Each entry below should be output exactly, apart from its images.

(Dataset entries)
◆ ◆ ◆

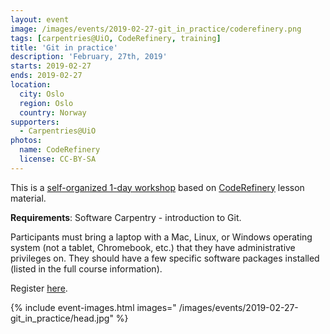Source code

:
 ```yaml
---
layout: event
image: /images/events/2019-02-27-git_in_practice/coderefinery.png
tags: [carpentries@UiO, CodeRefinery, training]
title: 'Git in practice'
description: 'February, 27th, 2019'
starts: 2019-02-27
ends: 2019-02-27
location:
  city: Oslo
  region: Oslo
  country: Norway
supporters:
  - Carpentries@UiO
photos:
  name: CodeRefinery
  license: CC-BY-SA
---
```


This is a [self-organized 1-day workshop](https://www.ub.uio.no/english/courses-events/courses/other/Carpentry/software-carpentry/time-and-place/190227_git) based on [CodeRefinery](https://coderefinery.org/) lesson material.

**Requirements**: Software Carpentry - introduction to Git. 

Participants must bring a laptop with a Mac, Linux, or Windows operating system (not a tablet, Chromebook, etc.) that they have administrative privileges on. They should have a few specific software packages installed (listed in the full course information).

Register [here](https://nettskjema.no/answer/111148.html).

{% include event-images.html images="
  /images/events/2019-02-27-git_in_practice/head.jpg"
%}

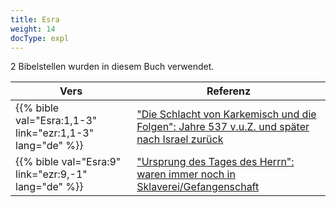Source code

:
 ```yaml
---
title: Esra
weight: 14
docType: expl
---
```


2 Bibelstellen wurden in diesem Buch verwendet.

| Vers | Referenz |
|-------|-----------|
| {{% bible val="Esra:1,1-3" link="ezr:1,1-3" lang="de" %}} | ["Die Schlacht von Karkemisch und die Folgen": Jahre 537 v.u.Z. und später nach Israel zurück](../exampleSite/content/expl/../expl/content/bowls/armageddon-and-the-battle-of-karkemish#72a6) |
| {{% bible val="Esra:9" link="ezr:9,-1" lang="de" %}} | ["Ursprung des Tages des Herrn": waren immer noch in Sklaverei/Gefangenschaft](../exampleSite/content/expl/../expl/background/israel/the-day-of-the-lord#4fec) |
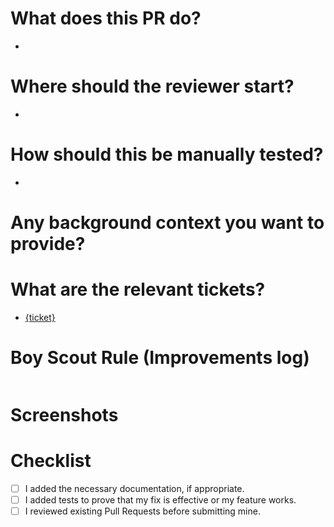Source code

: # What does this PR do?
- 

# Where should the reviewer start?
- 
[//]: <> (Important files as `file/path.js`)

# How should this be manually tested?
- 
[//]: <> (Steps to reproduce it)

# Any background context you want to provide?
[//]: <> (Something you want to mention?)

# What are the relevant tickets?
- [{ticket}](https://www.atlassian.com/es/software/{ticket})

# Boy Scout Rule (Improvements log)

<!-- The rule of the boy scouts is: “Always leave the campground cleaner than you found it”. Write between the apostrophes any improvement you made to the code (Add tests, clean styles, remove imports, remove unused files or libraries, refactoring code or others). Try to spend between 15 to 30 minutes to check, think and apply what you improved on the code. -->

```

```

# Screenshots

# Checklist

- [ ] I added the necessary documentation, if appropriate.
- [ ] I added tests to prove that my fix is effective or my feature works.
- [ ] I reviewed existing Pull Requests before submitting mine.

◆ ◆ ◆

RESULT OF THE TASK:
Source code

:
 ```yaml
---
layout: event
image: /images/events/2019-02-27-git_in_practice/coderefinery.png
tags: [carpentries@UiO, CodeRefinery, training]
title: 'Git in practice'
description: 'February, 27th, 2019'
starts: 2019-02-27
ends: 2019-02-27
location:
  city: Oslo
  region: Oslo
  country: Norway
supporters:
  - Carpentries@UiO
photos:
  name: CodeRefinery
  license: CC-BY-SA
---
```


This is a [self-organized 1-day workshop](https://www.ub.uio.no/english/courses-events/courses/other/Carpentry/software-carpentry/time-and-place/190227_git) based on [CodeRefinery](https://coderefinery.org/) lesson material.

**Requirements**: Software Carpentry - introduction to Git. 

Participants must bring a laptop with a Mac, Linux, or Windows operating system (not a tablet, Chromebook, etc.) that they have administrative privileges on. They should have a few specific software packages installed (listed in the full course information).

Register [here](https://nettskjema.no/answer/111148.html).

{% include event-images.html images="
  /images/events/2019-02-27-git_in_practice/head.jpg"
%}

Source code

:
 ```yaml
---
title: Esra
weight: 14
docType: expl
---
```


2 Bibelstellen wurden in diesem Buch verwendet.

| Vers | Referenz |
|-------|-----------|
| {{% bible val="Esra:1,1-3" link="ezr:1,1-3" lang="de" %}} | ["Die Schlacht von Karkemisch und die Folgen": Jahre 537 v.u.Z. und später nach Israel zurück](../exampleSite/content/expl/../expl/content/bowls/armageddon-and-the-battle-of-karkemish#72a6) |
| {{% bible val="Esra:9" link="ezr:9,-1" lang="de" %}} | ["Ursprung des Tages des Herrn": waren immer noch in Sklaverei/Gefangenschaft](../exampleSite/content/expl/../expl/background/israel/the-day-of-the-lord#4fec) |
Source code

: # What does this PR do?
- 

# Where should the reviewer start?
- 
[//]: <> (Important files as `file/path.js`)

# How should this be manually tested?
- 
[//]: <> (Steps to reproduce it)

# Any background context you want to provide?
[//]: <> (Something you want to mention?)

# What are the relevant tickets?
- [{ticket}](https://www.atlassian.com/es/software/{ticket})

# Boy Scout Rule (Improvements log)

<!-- The rule of the boy scouts is: “Always leave the campground cleaner than you found it”. Write between the apostrophes any improvement you made to the code (Add tests, clean styles, remove imports, remove unused files or libraries, refactoring code or others). Try to spend between 15 to 30 minutes to check, think and apply what you improved on the code. -->

```

```

# Screenshots

# Checklist

- [ ] I added the necessary documentation, if appropriate.
- [ ] I added tests to prove that my fix is effective or my feature works.
- [ ] I reviewed existing Pull Requests before submitting mine.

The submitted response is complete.